Hello !! >

Hi, welcome to my world, enjoy this blog :D

Jumat, 20 Desember 2013

IS is IStimewa!



IS is IStimewa. Mungkin yang membaca ini akan menarik kesimpulan, “Halah, tulisan ini dibuat sama anak IS, jadi wajar dikatakan IS is IStimewa”. Yah, itu juga salah satu alasanku. Meskipun awalnya passionku ada di program bahasa, namun ternyata takdir berkata lain. Inilah takdirku, sebagai anak IS, dan aku bangga! IS is IStimewa. Atau kalau ada yang berkomentar “Ngawur nih, bahasa Indonesia campur bahasa Inggris.” Suka-suka dong, ini bukan tentang tata bahasa, ini hanya isi pikiranku yang ingin kutumpahkan.

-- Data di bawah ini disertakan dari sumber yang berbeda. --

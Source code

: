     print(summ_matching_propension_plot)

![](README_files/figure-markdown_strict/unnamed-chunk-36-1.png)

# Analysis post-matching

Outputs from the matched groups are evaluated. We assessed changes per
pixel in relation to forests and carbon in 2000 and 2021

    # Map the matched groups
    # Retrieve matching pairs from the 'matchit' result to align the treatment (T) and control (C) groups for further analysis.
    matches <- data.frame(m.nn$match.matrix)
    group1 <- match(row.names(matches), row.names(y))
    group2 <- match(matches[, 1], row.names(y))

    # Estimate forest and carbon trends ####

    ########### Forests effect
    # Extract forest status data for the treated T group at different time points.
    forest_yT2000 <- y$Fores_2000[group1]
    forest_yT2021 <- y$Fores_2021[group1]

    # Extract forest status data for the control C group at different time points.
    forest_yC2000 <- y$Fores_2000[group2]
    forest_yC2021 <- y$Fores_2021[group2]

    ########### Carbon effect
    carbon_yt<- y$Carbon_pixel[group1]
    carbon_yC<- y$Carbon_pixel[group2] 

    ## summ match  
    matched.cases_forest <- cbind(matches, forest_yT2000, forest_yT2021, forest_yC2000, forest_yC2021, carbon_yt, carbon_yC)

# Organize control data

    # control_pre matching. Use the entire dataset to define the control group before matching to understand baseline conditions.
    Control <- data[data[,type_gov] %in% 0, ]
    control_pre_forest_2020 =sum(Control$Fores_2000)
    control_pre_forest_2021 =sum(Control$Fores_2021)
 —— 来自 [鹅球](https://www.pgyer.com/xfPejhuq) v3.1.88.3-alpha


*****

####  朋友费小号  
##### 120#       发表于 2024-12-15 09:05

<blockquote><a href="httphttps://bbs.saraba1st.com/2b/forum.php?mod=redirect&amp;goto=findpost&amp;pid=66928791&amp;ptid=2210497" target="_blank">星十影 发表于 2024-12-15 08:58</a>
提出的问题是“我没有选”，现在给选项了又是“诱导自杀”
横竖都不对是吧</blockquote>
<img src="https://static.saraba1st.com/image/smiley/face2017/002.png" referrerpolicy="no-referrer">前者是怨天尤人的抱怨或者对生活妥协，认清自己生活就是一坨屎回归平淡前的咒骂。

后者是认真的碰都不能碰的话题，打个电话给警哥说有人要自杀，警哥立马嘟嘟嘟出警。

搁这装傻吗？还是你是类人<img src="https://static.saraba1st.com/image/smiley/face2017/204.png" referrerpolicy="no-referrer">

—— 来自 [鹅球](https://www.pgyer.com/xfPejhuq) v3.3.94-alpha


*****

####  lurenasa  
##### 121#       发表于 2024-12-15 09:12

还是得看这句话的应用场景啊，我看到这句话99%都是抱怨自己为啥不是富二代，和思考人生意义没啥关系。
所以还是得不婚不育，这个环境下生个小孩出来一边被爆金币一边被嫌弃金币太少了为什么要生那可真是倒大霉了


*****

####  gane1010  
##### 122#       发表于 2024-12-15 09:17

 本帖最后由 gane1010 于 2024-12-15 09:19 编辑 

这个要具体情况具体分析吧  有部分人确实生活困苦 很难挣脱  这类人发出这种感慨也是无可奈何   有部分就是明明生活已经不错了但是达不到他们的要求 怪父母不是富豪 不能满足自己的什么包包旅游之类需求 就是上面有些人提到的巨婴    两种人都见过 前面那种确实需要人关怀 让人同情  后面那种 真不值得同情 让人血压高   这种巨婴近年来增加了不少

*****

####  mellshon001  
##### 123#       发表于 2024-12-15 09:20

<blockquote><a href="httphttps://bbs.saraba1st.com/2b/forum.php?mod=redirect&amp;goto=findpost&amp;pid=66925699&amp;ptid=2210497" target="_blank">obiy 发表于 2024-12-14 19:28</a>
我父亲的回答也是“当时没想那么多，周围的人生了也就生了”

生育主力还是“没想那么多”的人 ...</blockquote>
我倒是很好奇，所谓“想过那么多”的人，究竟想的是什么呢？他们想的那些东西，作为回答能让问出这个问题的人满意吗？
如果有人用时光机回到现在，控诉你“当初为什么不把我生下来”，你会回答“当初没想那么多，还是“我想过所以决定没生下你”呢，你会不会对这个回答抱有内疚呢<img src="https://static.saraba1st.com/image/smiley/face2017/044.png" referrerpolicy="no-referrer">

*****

Sayangnya, banyak yang meremehkan IS, kalimat inilah yang melatarbelakangi lahirnya tulisan ini. Banyak anggapan bahwa anak IS itu tidak pintar. Kalau definisi pintar disini hanya sebatas mampu mengolah angka dan rumus atau mampu menyelesaikan soal fisika, tentu nggak adil bagiku, bagi kami, anak IS. Setekun apa pun kami, sebaik apa pun kami, bila definisi pintar hanya sebatas itu, tentu kami akan tetap terlihat bodoh. Sebaliknya mereka, anak IPA, seperti apa pun tetap saja akan terlihat genius. Bila definisi pintar hanya sebatas itu.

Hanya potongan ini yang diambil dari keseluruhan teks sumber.